E’ la leva più potente che abbiamo per migliorare le nostre abilità perché utilizza un meccanismo innato che abbiamo per sviluppare le connessioni tra i neuroni più velocemente.
E’ qui che entra in campo la Mielina.
La Mielina è un isolante che ha la funzione di ricoprire e avvolgere gli assoni (i cavi di collegamento tra neuroni), del nostro cervello esattamente come la guaina di un filo elettrico.
Fa in modo che il segnale si muova più velocemente e non abbia dispersioni.
Fino a qualche secolo fa si pensava fosse inerte, in realtà si è scoperto che cresce proporzionalmente alle ore spese in pratica.
Puoi immaginarlo così: ogni volta che tuo fai pratica, aggiungi uno strato di Mielina, a protezione e degli assoni, rendendo il segnale di collegamento più veloce e accurato.
La mielina è vitale, non cresce quando “pensi di fare pratica”.
Cresce solo se la pratica la fai veramente, quando entra in campo metaforicamente “il sudore”
Ma veniamo alla definizione di ripetizione:
è l’atto di ripetere attentamente un’azione, spesso con leggere variazioni che ne aumentano gradualmente la difficoltà, induce l’aumento della velocità dei percorsi cerebrali e migliora la precisione.
Quando il Team 6 degli U.S.Navy ha organizzato nel Maggio 2011 l’incursione contro l’edificio di Osama Bin Laden in Pakistan, si è preparato costruendone una copia scala 1:1 nel North Carolina e in Nevada allenandosi per tre settimane ad affrontare tutte le possibili variabili e condizioni che avrebbero potuto incontrare. Hanno utilizzato le ripetizioni per costruire i circuiti di cui avevano bisogno per il lavoro.

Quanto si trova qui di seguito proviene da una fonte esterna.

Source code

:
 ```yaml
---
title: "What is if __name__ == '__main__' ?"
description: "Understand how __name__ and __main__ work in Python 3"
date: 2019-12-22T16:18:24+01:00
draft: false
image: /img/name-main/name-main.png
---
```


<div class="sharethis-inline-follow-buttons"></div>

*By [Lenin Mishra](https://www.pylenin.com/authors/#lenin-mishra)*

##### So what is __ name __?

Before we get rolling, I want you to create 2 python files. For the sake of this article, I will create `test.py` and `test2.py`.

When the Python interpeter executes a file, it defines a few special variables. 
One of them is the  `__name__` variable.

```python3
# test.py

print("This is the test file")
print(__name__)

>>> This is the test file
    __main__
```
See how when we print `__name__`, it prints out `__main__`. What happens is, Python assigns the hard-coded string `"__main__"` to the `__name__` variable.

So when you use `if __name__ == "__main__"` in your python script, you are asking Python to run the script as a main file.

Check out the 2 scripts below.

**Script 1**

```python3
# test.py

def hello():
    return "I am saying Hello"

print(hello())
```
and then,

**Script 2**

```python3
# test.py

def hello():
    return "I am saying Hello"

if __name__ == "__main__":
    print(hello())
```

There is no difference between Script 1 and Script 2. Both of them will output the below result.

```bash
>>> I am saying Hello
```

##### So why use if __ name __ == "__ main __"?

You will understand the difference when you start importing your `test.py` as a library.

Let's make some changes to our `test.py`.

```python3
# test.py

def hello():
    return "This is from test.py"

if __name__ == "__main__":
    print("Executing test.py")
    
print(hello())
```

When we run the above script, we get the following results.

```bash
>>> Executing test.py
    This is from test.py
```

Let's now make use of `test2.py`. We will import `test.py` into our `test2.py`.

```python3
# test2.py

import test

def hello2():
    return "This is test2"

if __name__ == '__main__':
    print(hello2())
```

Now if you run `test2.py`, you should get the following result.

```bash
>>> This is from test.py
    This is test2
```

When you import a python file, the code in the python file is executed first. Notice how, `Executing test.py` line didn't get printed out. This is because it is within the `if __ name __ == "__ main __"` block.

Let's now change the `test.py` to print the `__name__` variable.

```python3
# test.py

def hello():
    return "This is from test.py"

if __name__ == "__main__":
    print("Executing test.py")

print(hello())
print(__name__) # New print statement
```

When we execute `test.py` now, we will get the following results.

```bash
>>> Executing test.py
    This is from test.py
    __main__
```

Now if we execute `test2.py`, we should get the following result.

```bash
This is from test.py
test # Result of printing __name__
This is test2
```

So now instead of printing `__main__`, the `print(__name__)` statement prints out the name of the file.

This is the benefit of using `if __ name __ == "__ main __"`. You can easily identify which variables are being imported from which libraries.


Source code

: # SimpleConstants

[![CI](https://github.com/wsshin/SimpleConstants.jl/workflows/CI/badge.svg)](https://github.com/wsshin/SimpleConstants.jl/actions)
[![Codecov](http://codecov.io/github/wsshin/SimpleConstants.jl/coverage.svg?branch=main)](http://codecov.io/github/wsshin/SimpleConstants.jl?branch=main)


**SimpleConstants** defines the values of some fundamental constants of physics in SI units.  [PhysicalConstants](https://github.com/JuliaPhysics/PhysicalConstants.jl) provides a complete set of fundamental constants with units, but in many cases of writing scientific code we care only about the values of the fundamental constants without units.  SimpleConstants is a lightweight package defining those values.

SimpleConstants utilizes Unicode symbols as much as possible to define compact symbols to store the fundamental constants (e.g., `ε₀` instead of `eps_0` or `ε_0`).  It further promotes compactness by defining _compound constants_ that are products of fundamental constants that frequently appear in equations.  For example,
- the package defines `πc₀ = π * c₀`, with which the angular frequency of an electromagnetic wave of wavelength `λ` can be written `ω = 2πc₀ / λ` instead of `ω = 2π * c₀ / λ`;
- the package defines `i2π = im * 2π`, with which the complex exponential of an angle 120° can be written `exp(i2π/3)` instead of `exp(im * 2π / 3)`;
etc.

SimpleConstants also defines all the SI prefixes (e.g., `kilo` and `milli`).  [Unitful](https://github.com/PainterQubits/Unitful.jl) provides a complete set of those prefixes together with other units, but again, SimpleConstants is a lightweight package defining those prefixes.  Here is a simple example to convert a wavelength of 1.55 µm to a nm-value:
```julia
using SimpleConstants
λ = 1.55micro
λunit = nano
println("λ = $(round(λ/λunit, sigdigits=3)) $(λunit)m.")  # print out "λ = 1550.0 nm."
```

Nel mio passato da pilota di aerei “della domenica”, il fattore ripetizione, mi ha aiutato a riportare a casa la pellaccia.

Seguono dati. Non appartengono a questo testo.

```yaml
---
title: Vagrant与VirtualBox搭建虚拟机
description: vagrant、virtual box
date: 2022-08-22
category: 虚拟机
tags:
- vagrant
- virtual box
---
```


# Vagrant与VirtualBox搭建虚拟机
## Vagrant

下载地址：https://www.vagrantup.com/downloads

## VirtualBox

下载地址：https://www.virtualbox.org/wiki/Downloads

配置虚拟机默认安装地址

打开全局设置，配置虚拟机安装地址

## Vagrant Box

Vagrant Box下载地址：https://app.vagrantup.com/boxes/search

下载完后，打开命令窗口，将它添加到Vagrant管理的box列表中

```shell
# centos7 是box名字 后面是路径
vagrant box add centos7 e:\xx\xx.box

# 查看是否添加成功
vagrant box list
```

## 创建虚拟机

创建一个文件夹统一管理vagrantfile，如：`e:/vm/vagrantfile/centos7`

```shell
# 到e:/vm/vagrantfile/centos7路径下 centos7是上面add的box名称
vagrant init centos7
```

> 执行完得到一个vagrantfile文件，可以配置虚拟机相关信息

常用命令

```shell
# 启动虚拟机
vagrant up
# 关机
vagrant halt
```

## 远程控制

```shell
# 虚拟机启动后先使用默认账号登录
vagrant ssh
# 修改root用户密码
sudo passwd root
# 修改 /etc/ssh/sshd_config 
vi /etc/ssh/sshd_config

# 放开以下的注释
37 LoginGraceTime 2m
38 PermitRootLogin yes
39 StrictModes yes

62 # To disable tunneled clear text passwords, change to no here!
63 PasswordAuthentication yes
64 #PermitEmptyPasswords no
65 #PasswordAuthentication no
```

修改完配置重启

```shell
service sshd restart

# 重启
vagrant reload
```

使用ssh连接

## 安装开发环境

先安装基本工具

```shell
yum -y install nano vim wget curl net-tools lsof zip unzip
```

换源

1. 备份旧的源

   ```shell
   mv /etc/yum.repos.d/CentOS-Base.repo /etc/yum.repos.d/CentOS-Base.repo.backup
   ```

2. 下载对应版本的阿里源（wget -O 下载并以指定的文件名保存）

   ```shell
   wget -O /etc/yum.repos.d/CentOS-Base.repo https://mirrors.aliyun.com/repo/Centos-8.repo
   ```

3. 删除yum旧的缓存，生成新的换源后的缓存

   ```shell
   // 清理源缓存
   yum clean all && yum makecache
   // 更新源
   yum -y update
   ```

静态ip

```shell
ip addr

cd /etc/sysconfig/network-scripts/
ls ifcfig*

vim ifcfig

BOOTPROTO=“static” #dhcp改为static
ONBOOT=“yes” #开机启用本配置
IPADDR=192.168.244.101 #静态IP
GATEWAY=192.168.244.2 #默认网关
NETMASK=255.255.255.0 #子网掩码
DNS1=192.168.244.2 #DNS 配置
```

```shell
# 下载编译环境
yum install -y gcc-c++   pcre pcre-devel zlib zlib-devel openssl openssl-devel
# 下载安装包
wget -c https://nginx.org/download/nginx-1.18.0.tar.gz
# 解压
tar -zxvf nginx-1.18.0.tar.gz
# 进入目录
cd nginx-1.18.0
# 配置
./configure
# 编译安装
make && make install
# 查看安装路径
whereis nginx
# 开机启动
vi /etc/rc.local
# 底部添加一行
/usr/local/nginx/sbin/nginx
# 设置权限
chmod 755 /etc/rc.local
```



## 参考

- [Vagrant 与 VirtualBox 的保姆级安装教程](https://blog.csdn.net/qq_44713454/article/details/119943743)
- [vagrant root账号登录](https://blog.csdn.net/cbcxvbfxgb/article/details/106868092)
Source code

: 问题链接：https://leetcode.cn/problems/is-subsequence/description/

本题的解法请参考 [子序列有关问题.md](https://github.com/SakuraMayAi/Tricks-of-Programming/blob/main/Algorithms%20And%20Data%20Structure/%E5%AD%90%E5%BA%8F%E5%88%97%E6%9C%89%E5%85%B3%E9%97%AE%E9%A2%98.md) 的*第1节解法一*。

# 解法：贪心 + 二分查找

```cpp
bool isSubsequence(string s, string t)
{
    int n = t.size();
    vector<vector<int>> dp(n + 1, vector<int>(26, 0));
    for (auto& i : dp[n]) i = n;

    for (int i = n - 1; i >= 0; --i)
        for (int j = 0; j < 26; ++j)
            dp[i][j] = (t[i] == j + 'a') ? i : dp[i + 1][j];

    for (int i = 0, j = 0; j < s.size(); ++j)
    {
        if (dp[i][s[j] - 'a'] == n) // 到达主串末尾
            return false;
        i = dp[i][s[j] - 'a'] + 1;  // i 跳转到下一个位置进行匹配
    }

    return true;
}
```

Per decine di volte, con istruttori vari e anche da solo, ho simulato ripetutamente le varie emergenze che potevano capitarmi in volo, con le molteplici varianti, fino a non poterle più sopportare, mi davano quasi la nausea.
Quando però il 2 Gennaio del 1992 il motore del mio aereo si è spento mentre stavo per oltrepassare la cima del monte Resegone…

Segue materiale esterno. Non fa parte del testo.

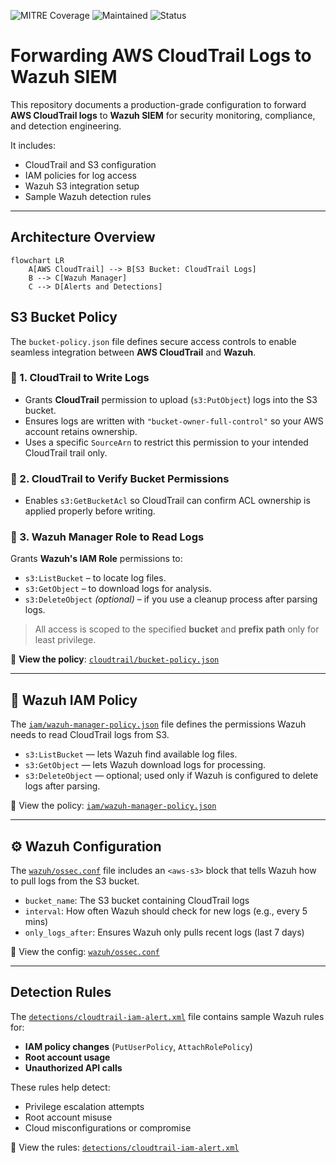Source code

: ![MITRE Coverage](https://img.shields.io/badge/MITRE%20Coverage-3%20Techniques-green)
![Maintained](https://img.shields.io/badge/Maintained-Yes-brightgreen)
![Status](https://img.shields.io/badge/Status-Active-blue)

# Forwarding AWS CloudTrail Logs to Wazuh SIEM

This repository documents a production-grade configuration to forward **AWS CloudTrail logs** to **Wazuh SIEM** for security monitoring, compliance, and detection engineering.

It includes:
- CloudTrail and S3 configuration
- IAM policies for log access
- Wazuh S3 integration setup
- Sample Wazuh detection rules

---

## Architecture Overview

```mermaid
flowchart LR
    A[AWS CloudTrail] --> B[S3 Bucket: CloudTrail Logs]
    B --> C[Wazuh Manager]
    C --> D[Alerts and Detections]
```

##  S3 Bucket Policy

The `bucket-policy.json` file defines secure access controls to enable seamless integration between **AWS CloudTrail** and **Wazuh**.

### 🔹 1. CloudTrail to Write Logs
- Grants **CloudTrail** permission to upload (`s3:PutObject`) logs into the S3 bucket.
- Ensures logs are written with `"bucket-owner-full-control"` so your AWS account retains ownership.
- Uses a specific `SourceArn` to restrict this permission to your intended CloudTrail trail only.

### 🔹 2. CloudTrail to Verify Bucket Permissions
- Enables `s3:GetBucketAcl` so CloudTrail can confirm ACL ownership is applied properly before writing.

### 🔹 3. Wazuh Manager Role to Read Logs
Grants **Wazuh's IAM Role** permissions to:

- `s3:ListBucket` – to locate log files.
- `s3:GetObject` – to download logs for analysis.
- `s3:DeleteObject` *(optional)* – if you use a cleanup process after parsing logs.

> All access is scoped to the specified **bucket** and **prefix path** only for least privilege.

📄 **View the policy**: [`cloudtrail/bucket-policy.json`](cloudtrail/bucket-policy.json)


---

## 👤 Wazuh IAM Policy

The [`iam/wazuh-manager-policy.json`](iam/wazuh-manager-policy.json) file defines the permissions Wazuh needs to read CloudTrail logs from S3.

- `s3:ListBucket` — lets Wazuh find available log files.
- `s3:GetObject` — lets Wazuh download logs for processing.
- `s3:DeleteObject` — optional; used only if Wazuh is configured to delete logs after parsing.

📄 View the policy: [`iam/wazuh-manager-policy.json`](iam/wazuh-manager-policy.json)

---

## ⚙️ Wazuh Configuration

The [`wazuh/ossec.conf`](wazuh/ossec.conf) file includes an `<aws-s3>` block that tells Wazuh how to pull logs from the S3 bucket.

- `bucket_name`: The S3 bucket containing CloudTrail logs
- `interval`: How often Wazuh should check for new logs (e.g., every 5 mins)
- `only_logs_after`: Ensures Wazuh only pulls recent logs (last 7 days)

📄 View the config: [`wazuh/ossec.conf`](wazuh/ossec.conf)


---

## Detection Rules

The [`detections/cloudtrail-iam-alert.xml`](detections/cloudtrail-iam-alert.xml) file contains sample Wazuh rules for:

- **IAM policy changes** (`PutUserPolicy`, `AttachRolePolicy`)
- **Root account usage**
- **Unauthorized API calls**

These rules help detect:
- Privilege escalation attempts
- Root account misuse
- Cloud misconfigurations or compromise

📄 View the rules: [`detections/cloudtrail-iam-alert.xml`](detections/cloudtrail-iam-alert.xml)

… ebbene devo ringraziare le decine di ore passate a simulare e ripetere le procedure, se adesso sono qui a scrivervi questi spunti.
Quindi:
La ripetizione crea l’abilità.
A questo punto entra in campo lo psicologo svedese Anders Ericsson, con la sua teoria che è poi diventata famosa anche grazie al libro Fuoriclasse. Storia naturale del successo in cui il giornalista Malcom Gladwell elenca una serie di personaggi che sarebbero arrivati al successo con la pratica costante e ostinata che lui quantifica in circa “diecimila ore”.
Da qui è nata la suddetta regola: riuscire a diventare ottimi violinisti o tennisti sarebbe alla portata di tutti, purché si sia disposti a sudare con l’archetto o la racchetta.
In realtà se fosse così scontato, potremmo essere indotti a pensare che iltalento non incida minimamente nelle abilità.
Io sono dell’idea che comunque in certe attività è meglio lasciar perdere se non si è minimamente portati.
Che ne pensi Stefano?
Detto questo, nonostante gli ultimi studi abbiano in qualche modo ribaltato la teoria di Ericsson, specialmente per le attività con un alto grado di imprevedibilità, dando conferma alle mie umilissime idee, io sono del parere che un buon mix tra talento e pratica deliberata assidua possa creare il cocktail perfetto, a patto che non ci dimentichiamo del valore del sudore e del focus necessario e sopratutto che, se non siamo minimamente portati, è meglio fare un piccolo bagno d’umiltà e lasciar perdere.
Quindi come dicevano i Latini, ma solo se si è portati:
Repetita iuvant
e il grande Donald L. Dewar sottolineava:
Solo con una ripetizione costante riuscirete a creare il cambiamento.